I did not remove deprecations yet. Thats another step.
Step Four – Refactor the tests
This is the interesting one and the one that prompted this post.
When running the unit tests, I saw that a few of them were taking quite a long time. These tended to be of the kind which were testing random number generators. To do this, they were generating say 100,000 random numbers in a Gaussian distribution and then analysing the standard deviation of the results.
Also I noticed that some of the tests had many test methods all testing different functionality (for example I had a “Math” class which does heaps of things).
Firstly I created a new source folder for “Functional Tests” to put these longer running, more high level tests in. As I was adding the new Test Cases, I realised that what I was doing was re-organising the functional areas of the tests. For example I extracted a class called “GaussianRandomGeneratorTest” which used to be a single method on my uber-test case.
I realised that what I was doing was Refactoring the Test Cases to represent a new, structure, without refactoring any of the source. Interesting. This means that what I am doing is 100% safe, there is NO WAY I can introduce a bug into the code because I am not mutating it. And yet I am building up a new understanding and description of the code which can point the way towards how the code might look one day.
This is potentially a powerful technique. I realise that I have used the same technique on a previous legacy source base, without really conceptualising it. We extracted all the tests that worked for the area we wanted to change, and then re-structured some of them to make more sense.

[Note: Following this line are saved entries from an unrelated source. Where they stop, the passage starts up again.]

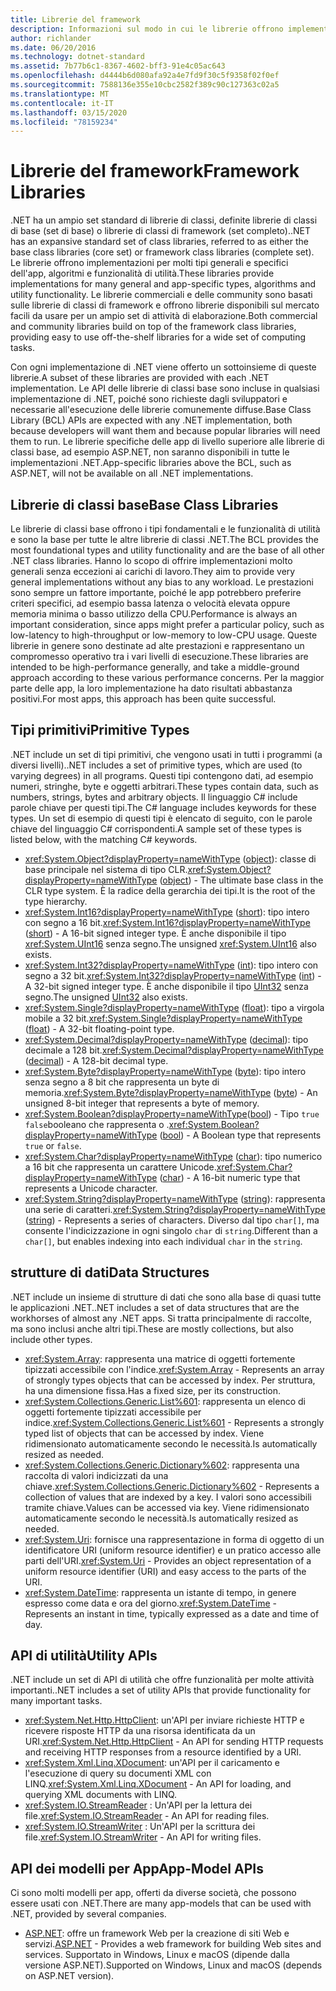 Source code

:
 ```yaml
---
title: Librerie del framework
description: Informazioni sul modo in cui le librerie offrono implementazioni per molti tipi generali e specifici dell'app, algoritmi e funzionalità di utilità.
author: richlander
ms.date: 06/20/2016
ms.technology: dotnet-standard
ms.assetid: 7b77b6c1-8367-4602-bff3-91e4c05ac643
ms.openlocfilehash: d4444b6d080afa92a4e7fd9f30c5f9358f02f0ef
ms.sourcegitcommit: 7588136e355e10cbc2582f389c90c127363c02a5
ms.translationtype: MT
ms.contentlocale: it-IT
ms.lasthandoff: 03/15/2020
ms.locfileid: "78159234"
---
```

# <a name="framework-libraries"></a><span data-ttu-id="e29a7-103">Librerie del framework</span><span class="sxs-lookup"><span data-stu-id="e29a7-103">Framework Libraries</span></span>

<span data-ttu-id="e29a7-104">.NET ha un ampio set standard di librerie di classi, definite librerie di classi di base (set di base) o librerie di classi di framework (set completo).</span><span class="sxs-lookup"><span data-stu-id="e29a7-104">.NET has an expansive standard set of class libraries, referred to as either the base class libraries (core set) or framework class libraries (complete set).</span></span> <span data-ttu-id="e29a7-105">Le librerie offrono implementazioni per molti tipi generali e specifici dell'app, algoritmi e funzionalità di utilità.</span><span class="sxs-lookup"><span data-stu-id="e29a7-105">These libraries provide implementations for many general and app-specific types, algorithms and utility functionality.</span></span> <span data-ttu-id="e29a7-106">Le librerie commerciali e delle community sono basati sulle librerie di classi di framework e offrono librerie disponibili sul mercato facili da usare per un ampio set di attività di elaborazione.</span><span class="sxs-lookup"><span data-stu-id="e29a7-106">Both commercial and community libraries build on top of the framework class libraries, providing easy to use off-the-shelf libraries for a wide set of computing tasks.</span></span>

<span data-ttu-id="e29a7-107">Con ogni implementazione di .NET viene offerto un sottoinsieme di queste librerie.</span><span class="sxs-lookup"><span data-stu-id="e29a7-107">A subset of these libraries are provided with each .NET implementation.</span></span> <span data-ttu-id="e29a7-108">Le API delle librerie di classi base sono incluse in qualsiasi implementazione di .NET, poiché sono richieste dagli sviluppatori e necessarie all'esecuzione delle librerie comunemente diffuse.</span><span class="sxs-lookup"><span data-stu-id="e29a7-108">Base Class Library (BCL) APIs are expected with any .NET implementation, both because developers will want them and because popular libraries will need them to run.</span></span> <span data-ttu-id="e29a7-109">Le librerie specifiche delle app di livello superiore alle librerie di classi base, ad esempio ASP.NET, non saranno disponibili in tutte le implementazioni .NET.</span><span class="sxs-lookup"><span data-stu-id="e29a7-109">App-specific libraries above the BCL, such as ASP.NET, will not be available on all .NET implementations.</span></span>

## <a name="base-class-libraries"></a><span data-ttu-id="e29a7-110">Librerie di classi base</span><span class="sxs-lookup"><span data-stu-id="e29a7-110">Base Class Libraries</span></span>

<span data-ttu-id="e29a7-111">Le librerie di classi base offrono i tipi fondamentali e le funzionalità di utilità e sono la base per tutte le altre librerie di classi .NET.</span><span class="sxs-lookup"><span data-stu-id="e29a7-111">The BCL provides the most foundational types and utility functionality and are the base of all other .NET class libraries.</span></span> <span data-ttu-id="e29a7-112">Hanno lo scopo di offrire implementazioni molto generali senza eccezioni ai carichi di lavoro.</span><span class="sxs-lookup"><span data-stu-id="e29a7-112">They aim to provide very general implementations without any bias to any workload.</span></span> <span data-ttu-id="e29a7-113">Le prestazioni sono sempre un fattore importante, poiché le app potrebbero preferire criteri specifici, ad esempio bassa latenza o velocità elevata oppure memoria minima o basso utilizzo della CPU.</span><span class="sxs-lookup"><span data-stu-id="e29a7-113">Performance is always an important consideration, since apps might prefer a particular policy, such as low-latency to high-throughput or low-memory to low-CPU usage.</span></span> <span data-ttu-id="e29a7-114">Queste librerie in genere sono destinate ad alte prestazioni e rappresentano un compromesso operativo tra i vari livelli di esecuzione.</span><span class="sxs-lookup"><span data-stu-id="e29a7-114">These libraries are intended to be high-performance generally, and take a middle-ground approach according to these various performance concerns.</span></span> <span data-ttu-id="e29a7-115">Per la maggior parte delle app, la loro implementazione ha dato risultati abbastanza positivi.</span><span class="sxs-lookup"><span data-stu-id="e29a7-115">For most apps, this approach has been quite successful.</span></span>

## <a name="primitive-types"></a><span data-ttu-id="e29a7-116">Tipi primitivi</span><span class="sxs-lookup"><span data-stu-id="e29a7-116">Primitive Types</span></span>

<span data-ttu-id="e29a7-117">.NET include un set di tipi primitivi, che vengono usati in tutti i programmi (a diversi livelli).</span><span class="sxs-lookup"><span data-stu-id="e29a7-117">.NET includes a set of primitive types, which are used (to varying degrees) in all programs.</span></span> <span data-ttu-id="e29a7-118">Questi tipi contengono dati, ad esempio numeri, stringhe, byte e oggetti arbitrari.</span><span class="sxs-lookup"><span data-stu-id="e29a7-118">These types contain data, such as numbers, strings, bytes and arbitrary objects.</span></span> <span data-ttu-id="e29a7-119">Il linguaggio C# include parole chiave per questi tipi.</span><span class="sxs-lookup"><span data-stu-id="e29a7-119">The C# language includes keywords for these types.</span></span> <span data-ttu-id="e29a7-120">Un set di esempio di questi tipi è elencato di seguito, con le parole chiave del linguaggio C# corrispondenti.</span><span class="sxs-lookup"><span data-stu-id="e29a7-120">A sample set of these types is listed below, with the matching C# keywords.</span></span>

* <span data-ttu-id="e29a7-121"><xref:System.Object?displayProperty=nameWithType> ([object](../csharp/language-reference/builtin-types/reference-types.md#the-object-type)): classe di base principale nel sistema di tipo CLR.</span><span class="sxs-lookup"><span data-stu-id="e29a7-121"><xref:System.Object?displayProperty=nameWithType> ([object](../csharp/language-reference/builtin-types/reference-types.md#the-object-type)) - The ultimate base class in the CLR type system.</span></span> <span data-ttu-id="e29a7-122">È la radice della gerarchia dei tipi.</span><span class="sxs-lookup"><span data-stu-id="e29a7-122">It is the root of the type hierarchy.</span></span>
* <span data-ttu-id="e29a7-123"><xref:System.Int16?displayProperty=nameWithType> ([short](../csharp/language-reference/builtin-types/integral-numeric-types.md)): tipo intero con segno a 16 bit.</span><span class="sxs-lookup"><span data-stu-id="e29a7-123"><xref:System.Int16?displayProperty=nameWithType> ([short](../csharp/language-reference/builtin-types/integral-numeric-types.md)) - A 16-bit signed integer type.</span></span> <span data-ttu-id="e29a7-124">È anche disponibile il tipo <xref:System.UInt16> senza segno.</span><span class="sxs-lookup"><span data-stu-id="e29a7-124">The unsigned <xref:System.UInt16> also exists.</span></span>
* <span data-ttu-id="e29a7-125"><xref:System.Int32?displayProperty=nameWithType> ([int](../csharp/language-reference/builtin-types/integral-numeric-types.md)): tipo intero con segno a 32 bit.</span><span class="sxs-lookup"><span data-stu-id="e29a7-125"><xref:System.Int32?displayProperty=nameWithType> ([int](../csharp/language-reference/builtin-types/integral-numeric-types.md)) - A 32-bit signed integer type.</span></span> <span data-ttu-id="e29a7-126">È anche disponibile il tipo [UInt32](../csharp/language-reference/builtin-types/integral-numeric-types.md) senza segno.</span><span class="sxs-lookup"><span data-stu-id="e29a7-126">The unsigned [UInt32](../csharp/language-reference/builtin-types/integral-numeric-types.md) also exists.</span></span>
* <span data-ttu-id="e29a7-127"><xref:System.Single?displayProperty=nameWithType> ([float](../csharp/language-reference/builtin-types/floating-point-numeric-types.md)): tipo a virgola mobile a 32 bit.</span><span class="sxs-lookup"><span data-stu-id="e29a7-127"><xref:System.Single?displayProperty=nameWithType> ([float](../csharp/language-reference/builtin-types/floating-point-numeric-types.md)) - A 32-bit floating-point type.</span></span>
* <span data-ttu-id="e29a7-128"><xref:System.Decimal?displayProperty=nameWithType> ([decimal](../csharp/language-reference/builtin-types/floating-point-numeric-types.md)): tipo decimale a 128 bit.</span><span class="sxs-lookup"><span data-stu-id="e29a7-128"><xref:System.Decimal?displayProperty=nameWithType> ([decimal](../csharp/language-reference/builtin-types/floating-point-numeric-types.md)) - A 128-bit decimal type.</span></span>
* <span data-ttu-id="e29a7-129"><xref:System.Byte?displayProperty=nameWithType> ([byte](../csharp/language-reference/builtin-types/integral-numeric-types.md)): tipo intero senza segno a 8 bit che rappresenta un byte di memoria.</span><span class="sxs-lookup"><span data-stu-id="e29a7-129"><xref:System.Byte?displayProperty=nameWithType> ([byte](../csharp/language-reference/builtin-types/integral-numeric-types.md)) - An unsigned 8-bit integer that represents a byte of memory.</span></span>
* <span data-ttu-id="e29a7-130"><xref:System.Boolean?displayProperty=nameWithType>([bool](../csharp/language-reference/builtin-types/bool.md)) - Tipo `true` `false`booleano che rappresenta o .</span><span class="sxs-lookup"><span data-stu-id="e29a7-130"><xref:System.Boolean?displayProperty=nameWithType> ([bool](../csharp/language-reference/builtin-types/bool.md)) - A Boolean type that represents `true` or `false`.</span></span>
* <span data-ttu-id="e29a7-131"><xref:System.Char?displayProperty=nameWithType> ([char](../csharp/language-reference/builtin-types/char.md)): tipo numerico a 16 bit che rappresenta un carattere Unicode.</span><span class="sxs-lookup"><span data-stu-id="e29a7-131"><xref:System.Char?displayProperty=nameWithType> ([char](../csharp/language-reference/builtin-types/char.md)) - A 16-bit numeric type that represents a Unicode character.</span></span>
* <span data-ttu-id="e29a7-132"><xref:System.String?displayProperty=nameWithType> ([string](../csharp/language-reference/builtin-types/reference-types.md#the-string-type)): rappresenta una serie di caratteri.</span><span class="sxs-lookup"><span data-stu-id="e29a7-132"><xref:System.String?displayProperty=nameWithType> ([string](../csharp/language-reference/builtin-types/reference-types.md#the-string-type)) - Represents a series of characters.</span></span> <span data-ttu-id="e29a7-133">Diverso dal tipo `char[]`, ma consente l'indicizzazione in ogni singolo `char` di `string`.</span><span class="sxs-lookup"><span data-stu-id="e29a7-133">Different than a `char[]`, but enables indexing into each individual `char` in the `string`.</span></span>

## <a name="data-structures"></a><span data-ttu-id="e29a7-134">strutture di dati</span><span class="sxs-lookup"><span data-stu-id="e29a7-134">Data Structures</span></span>

<span data-ttu-id="e29a7-135">.NET include un insieme di strutture di dati che sono alla base di quasi tutte le applicazioni .NET.</span><span class="sxs-lookup"><span data-stu-id="e29a7-135">.NET includes a set of data structures that are the workhorses of almost any .NET apps.</span></span> <span data-ttu-id="e29a7-136">Si tratta principalmente di raccolte, ma sono inclusi anche altri tipi.</span><span class="sxs-lookup"><span data-stu-id="e29a7-136">These are mostly collections, but also include other types.</span></span>

* <span data-ttu-id="e29a7-137"><xref:System.Array>: rappresenta una matrice di oggetti fortemente tipizzati accessibile con l'indice.</span><span class="sxs-lookup"><span data-stu-id="e29a7-137"><xref:System.Array> - Represents an array of strongly types objects that can be accessed by index.</span></span> <span data-ttu-id="e29a7-138">Per struttura, ha una dimensione fissa.</span><span class="sxs-lookup"><span data-stu-id="e29a7-138">Has a fixed size, per its construction.</span></span>
* <span data-ttu-id="e29a7-139"><xref:System.Collections.Generic.List%601>: rappresenta un elenco di oggetti fortemente tipizzati accessibile per indice.</span><span class="sxs-lookup"><span data-stu-id="e29a7-139"><xref:System.Collections.Generic.List%601> - Represents a strongly typed list of objects that can be accessed by index.</span></span> <span data-ttu-id="e29a7-140">Viene ridimensionato automaticamente secondo le necessità.</span><span class="sxs-lookup"><span data-stu-id="e29a7-140">Is automatically resized as needed.</span></span>
* <span data-ttu-id="e29a7-141"><xref:System.Collections.Generic.Dictionary%602>: rappresenta una raccolta di valori indicizzati da una chiave.</span><span class="sxs-lookup"><span data-stu-id="e29a7-141"><xref:System.Collections.Generic.Dictionary%602> - Represents a collection of values that are indexed by a key.</span></span> <span data-ttu-id="e29a7-142">I valori sono accessibili tramite chiave.</span><span class="sxs-lookup"><span data-stu-id="e29a7-142">Values can be accessed via key.</span></span> <span data-ttu-id="e29a7-143">Viene ridimensionato automaticamente secondo le necessità.</span><span class="sxs-lookup"><span data-stu-id="e29a7-143">Is automatically resized as needed.</span></span>
* <span data-ttu-id="e29a7-144"><xref:System.Uri>: fornisce una rappresentazione in forma di oggetto di un identificatore URI (uniform resource identifier) e un pratico accesso alle parti dell'URI.</span><span class="sxs-lookup"><span data-stu-id="e29a7-144"><xref:System.Uri> - Provides an object representation of a uniform resource identifier (URI) and easy access to the parts of the URI.</span></span>
* <span data-ttu-id="e29a7-145"><xref:System.DateTime>: rappresenta un istante di tempo, in genere espresso come data e ora del giorno.</span><span class="sxs-lookup"><span data-stu-id="e29a7-145"><xref:System.DateTime> - Represents an instant in time, typically expressed as a date and time of day.</span></span>

## <a name="utility-apis"></a><span data-ttu-id="e29a7-146">API di utilità</span><span class="sxs-lookup"><span data-stu-id="e29a7-146">Utility APIs</span></span>

<span data-ttu-id="e29a7-147">.NET include un set di API di utilità che offre funzionalità per molte attività importanti.</span><span class="sxs-lookup"><span data-stu-id="e29a7-147">.NET includes a set of utility APIs that provide functionality for many important tasks.</span></span>

* <span data-ttu-id="e29a7-148"><xref:System.Net.Http.HttpClient>: un'API per inviare richieste HTTP e ricevere risposte HTTP da una risorsa identificata da un URI.</span><span class="sxs-lookup"><span data-stu-id="e29a7-148"><xref:System.Net.Http.HttpClient> - An API for sending HTTP requests and receiving HTTP responses from a resource identified by a URI.</span></span>
* <span data-ttu-id="e29a7-149"><xref:System.Xml.Linq.XDocument>: un'API per il caricamento e l'esecuzione di query su documenti XML con LINQ.</span><span class="sxs-lookup"><span data-stu-id="e29a7-149"><xref:System.Xml.Linq.XDocument> - An API for loading, and querying XML documents with LINQ.</span></span>
* <span data-ttu-id="e29a7-150"><xref:System.IO.StreamReader> : Un'API per la lettura dei file.</span><span class="sxs-lookup"><span data-stu-id="e29a7-150"><xref:System.IO.StreamReader> - An API for reading files.</span></span>
* <span data-ttu-id="e29a7-151"><xref:System.IO.StreamWriter> : Un'API per la scrittura dei file.</span><span class="sxs-lookup"><span data-stu-id="e29a7-151"><xref:System.IO.StreamWriter> - An API for writing files.</span></span>

## <a name="app-model-apis"></a><span data-ttu-id="e29a7-152">API dei modelli per App</span><span class="sxs-lookup"><span data-stu-id="e29a7-152">App-Model APIs</span></span>

<span data-ttu-id="e29a7-153">Ci sono molti modelli per app, offerti da diverse società, che possono essere usati con .NET.</span><span class="sxs-lookup"><span data-stu-id="e29a7-153">There are many app-models that can be used with .NET, provided by several companies.</span></span>

* <span data-ttu-id="e29a7-154">[ASP.NET](https://www.asp.net): offre un framework Web per la creazione di siti Web e servizi.</span><span class="sxs-lookup"><span data-stu-id="e29a7-154">[ASP.NET](https://www.asp.net) - Provides a web framework for building Web sites and services.</span></span> <span data-ttu-id="e29a7-155">Supportato in Windows, Linux e macOS (dipende dalla versione ASP.NET).</span><span class="sxs-lookup"><span data-stu-id="e29a7-155">Supported on Windows, Linux and macOS (depends on ASP.NET version).</span></span>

In summary, refactor the tests! Its 100% safe and can give you the freedom to experiment with levels of abstraction and cohesion without risking any changes to the code.
Step Five – Remove unused code
This one is quite hard. But luckily in my case I had used deprecation to mark classes I no longer needed. So this stage will involve removing all deprecated classes. Note that I have the luxury to do this as no-one depends on my project. At a minimum I should make sure that nothing inside the codebase uses these deprecated classes.